(Dataset entries)
□ □ □ □ □ □ □

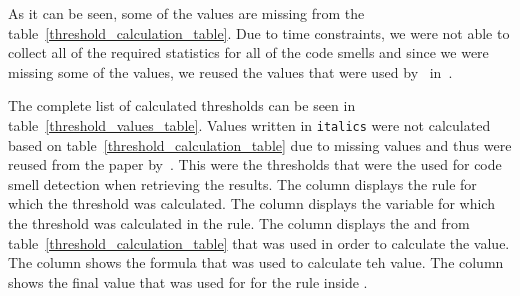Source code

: As it can be seen, some of the values are missing from the table~\ref{threshold_calculation_table}.
Due to time constraints, we were not able to collect all of the required statistics for all of the code smells
and since we were missing some of the values, we reused the values that were used by~\citeauthor{ios_code_smell_paper} in~\cite{ios_code_smell_paper}.

The complete list of calculated thresholds can be seen in table~\ref{threshold_values_table}.
Values written in \texttt{italics} were not calculated based on table~\ref{threshold_calculation_table} due to missing values
and thus were reused from the paper by~\cite{ios_code_smell_paper}.
This were the thresholds that were the used for code smell detection when retrieving the results.
The column  displays the rule for which the threshold was calculated.
The column  displays the variable for which the threshold was calculated in the rule.
The column  displays the  and  from table~\ref{threshold_calculation_table}
that was used in order to calculate the value.
The column  shows the formula that was used to calculate teh value.
The column  shows the final value that was used for  for the rule inside .

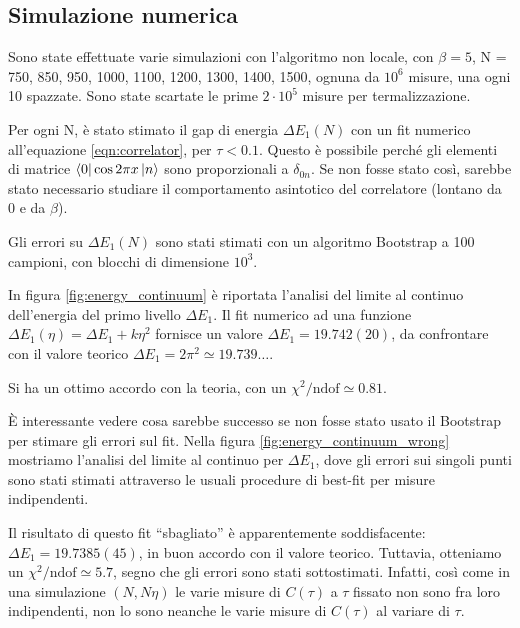 \documentclass[a4paper,11pt]{article}
\begin{document}
    \subsection{Simulazione numerica}

    Sono state effettuate varie simulazioni con l'algoritmo non locale, con $\beta = 5$, N = 750, 850, 950, 1000, 1100, 1200, 1300, 1400, 1500, ognuna da $10^6$ misure, una ogni 10 spazzate. Sono state scartate le prime $2 \cdot 10^5$ misure per termalizzazione.
    
    Per ogni N, è stato stimato il gap di energia $\Delta E_1(N)$ con un fit numerico all'equazione \ref{eqn:correlator}, per $\tau < 0.1$. Questo è possibile perché gli elementi di matrice $\bra{0}\cos 2\pi x \ket{n}$ sono proporzionali a $\delta_{0n}$. Se non fosse stato così, sarebbe stato necessario studiare il comportamento asintotico del correlatore (lontano da 0 e da $\beta$).
    
    Gli errori su $\Delta E_1(N)$ sono stati stimati con un algoritmo Bootstrap a 100 campioni, con blocchi di dimensione $10^3$.
    
    In figura \ref{fig:energy_continuum} è riportata l'analisi del limite al continuo dell'energia del primo livello $\Delta E_1$. Il fit numerico ad una funzione $\Delta E_1(\eta) = \Delta E_1 + k\eta^2$ fornisce un valore $\Delta E_1 = 19.742(20)$, da confrontare con il valore teorico $\Delta E_1 = 2\pi^2 \simeq 19.739\dots$. 
    
    Si ha un ottimo accordo con la teoria, con un $\chi^2 / \text{ndof} \simeq 0.81$.
    
    È interessante vedere cosa sarebbe successo se non fosse stato usato il Bootstrap per stimare gli errori sul fit. Nella figura \ref{fig:energy_continuum_wrong} mostriamo l'analisi del limite al continuo per $\Delta E_1$, dove gli errori sui singoli punti sono stati stimati attraverso le usuali procedure di best-fit per misure indipendenti. 
    
    Il risultato di questo fit ``sbagliato'' è apparentemente soddisfacente: $\Delta E_1 = 19.7385(45)$, in buon accordo con il valore teorico. Tuttavia, otteniamo un $\chi^2 / \text{ndof} \simeq 5.7$, segno che gli errori sono stati sottostimati. Infatti, così come in una simulazione $(N, N\eta)$ le varie misure di $C(\tau)$ a $\tau$ fissato non sono fra loro indipendenti, non lo sono neanche le varie misure di $C(\tau)$ al variare di $\tau$.   
    
    
    
\end{document}
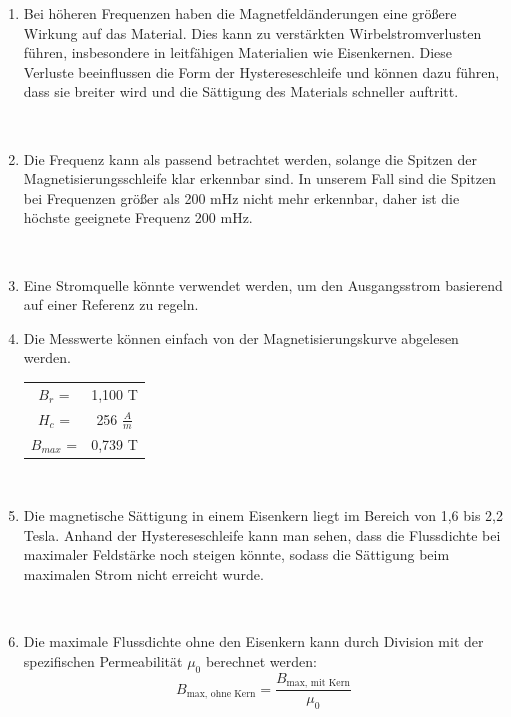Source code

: \documentclass[a4paper,twoside,12pt,DIV=13,BCOR=5mm,numbers=noenddot,cleardoublepage=empty]{scrbook}
\begin{document}
\begin{enumerate}
            \item Bei höheren Frequenzen haben die Magnetfeldänderungen eine größere Wirkung auf das Material. Dies kann zu verstärkten Wirbelstromverlusten führen, insbesondere in leitfähigen Materialien wie Eisenkernen. Diese Verluste beeinflussen die Form der Hystereseschleife und können dazu führen, dass sie breiter wird und die Sättigung des Materials schneller auftritt.

            \\

            \item Die Frequenz kann als passend betrachtet werden, solange die Spitzen der Magnetisierungsschleife klar erkennbar sind. In unserem Fall sind die Spitzen bei Frequenzen größer als 200 mHz nicht mehr erkennbar, daher ist die höchste geeignete Frequenz 200 mHz.

            \\

            \item Eine Stromquelle könnte verwendet werden, um den Ausgangsstrom basierend auf einer Referenz zu regeln.             
            \\

            \item Die Messwerte können einfach von der Magnetisierungskurve abgelesen werden. \\
            \begin{tabular}{c c}
                $B_r$ =& 1,100 T  \\
                $H_c$ =& 256 $\frac{A}{m}$ \\
                $B_{max}$ =& 0,739 T
            \end{tabular}
            
            \\
            
            \item Die magnetische Sättigung in einem Eisenkern liegt im Bereich von 1,6 bis 2,2 Tesla. Anhand der Hystereseschleife kann man sehen, dass die Flussdichte bei maximaler Feldstärke noch steigen könnte, sodass die Sättigung beim maximalen Strom nicht erreicht wurde.

            \\
            
            \item Die maximale Flussdichte ohne den Eisenkern kann durch Division mit der spezifischen Permeabilität $\mu_0$ berechnet werden:
                \begin{equation}
                B_{\text{max, ohne Kern}} = \frac{B_{\text{max, mit Kern}}}{\mu_0}
                \end{equation}
    

\end{enumerate}
\end{document}
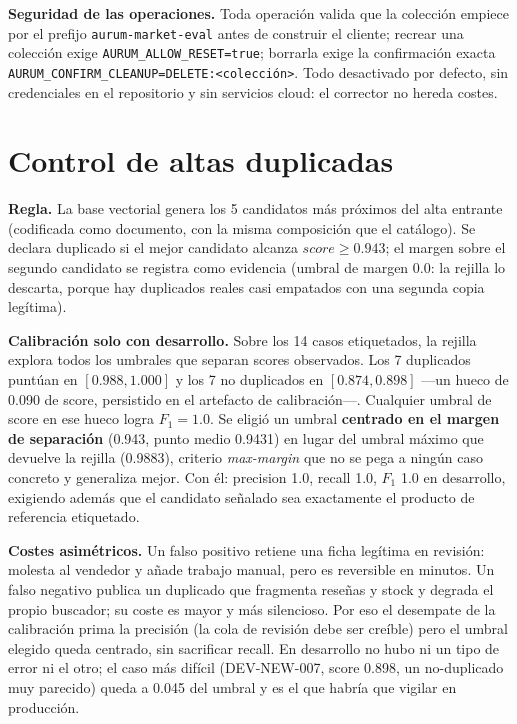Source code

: \documentclass[10pt,twocolumn]{article}
\newcommand{\code}[1]{\texttt{\small #1}}
\begin{document}
\textbf{Seguridad de las operaciones.} Toda operación valida que la
colección empiece por el prefijo \code{aurum-market-eval} antes de construir
el cliente; recrear una colección exige \code{AURUM\_ALLOW\_RESET=true};
borrarla exige la confirmación exacta
\code{AURUM\_CONFIRM\_CLEANUP=DELETE:<colección>}. Todo desactivado por
defecto, sin credenciales en el repositorio y sin servicios cloud: el
corrector no hereda costes.

\section{Control de altas duplicadas}
\label{sec:duplicados}

\textbf{Regla.} La base vectorial genera los 5 candidatos más próximos del
alta entrante (codificada como documento, con la misma composición que el
catálogo). Se declara duplicado si el mejor candidato alcanza
$\mathit{score} \geq 0.943$; el margen sobre el segundo candidato se registra
como evidencia (umbral de margen $0.0$: la rejilla lo descarta, porque hay
duplicados reales casi empatados con una segunda copia legítima).

\textbf{Calibración solo con desarrollo.} Sobre los 14 casos etiquetados, la
rejilla explora todos los umbrales que separan scores observados. Los 7
duplicados puntúan en $[0.988, 1.000]$ y los 7 no duplicados en
$[0.874, 0.898]$ ---un hueco de 0.090 de score, persistido en el artefacto
de calibración---. Cualquier umbral de score en ese hueco logra $F_1{=}1.0$. Se
eligió un umbral \textbf{centrado en el margen de separación} (0.943, punto
medio 0.9431) en lugar del umbral máximo que devuelve la rejilla (0.9883),
criterio \emph{max-margin} que no se pega a ningún caso concreto y
generaliza mejor. Con él: precision 1.0, recall 1.0, $F_1$ 1.0 en
desarrollo, exigiendo además que el candidato señalado sea exactamente el
producto de referencia etiquetado.

\textbf{Costes asimétricos.} Un falso positivo retiene una ficha legítima en
revisión: molesta al vendedor y añade trabajo manual, pero es reversible en
minutos. Un falso negativo publica un duplicado que fragmenta reseñas y
stock y degrada el propio buscador; su coste es mayor y más silencioso. Por
eso el desempate de la calibración prima la precisión (la cola de revisión
debe ser creíble) pero el umbral elegido queda centrado, sin sacrificar
recall. En desarrollo no hubo ni un tipo de error ni el otro; el caso más
difícil (DEV-NEW-007, score 0.898, un no-duplicado muy parecido) queda a
0.045 del umbral y es el que habría que vigilar en producción.
\end{document}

□ □ □ □ □ □ □

» WORK INSTRUCTION: Return only the part of the records above that opens with the line containing "medio 0.9431) en" and closes with the line containing "desarrollo, exigiendo además", ends included.

» EXERCISE ANSWER:
medio 0.9431) en lugar del umbral máximo que devuelve la rejilla (0.9883),
criterio \emph{max-margin} que no se pega a ningún caso concreto y
generaliza mejor. Con él: precision 1.0, recall 1.0, $F_1$ 1.0 en
desarrollo, exigiendo además que el candidato señalado sea exactamente el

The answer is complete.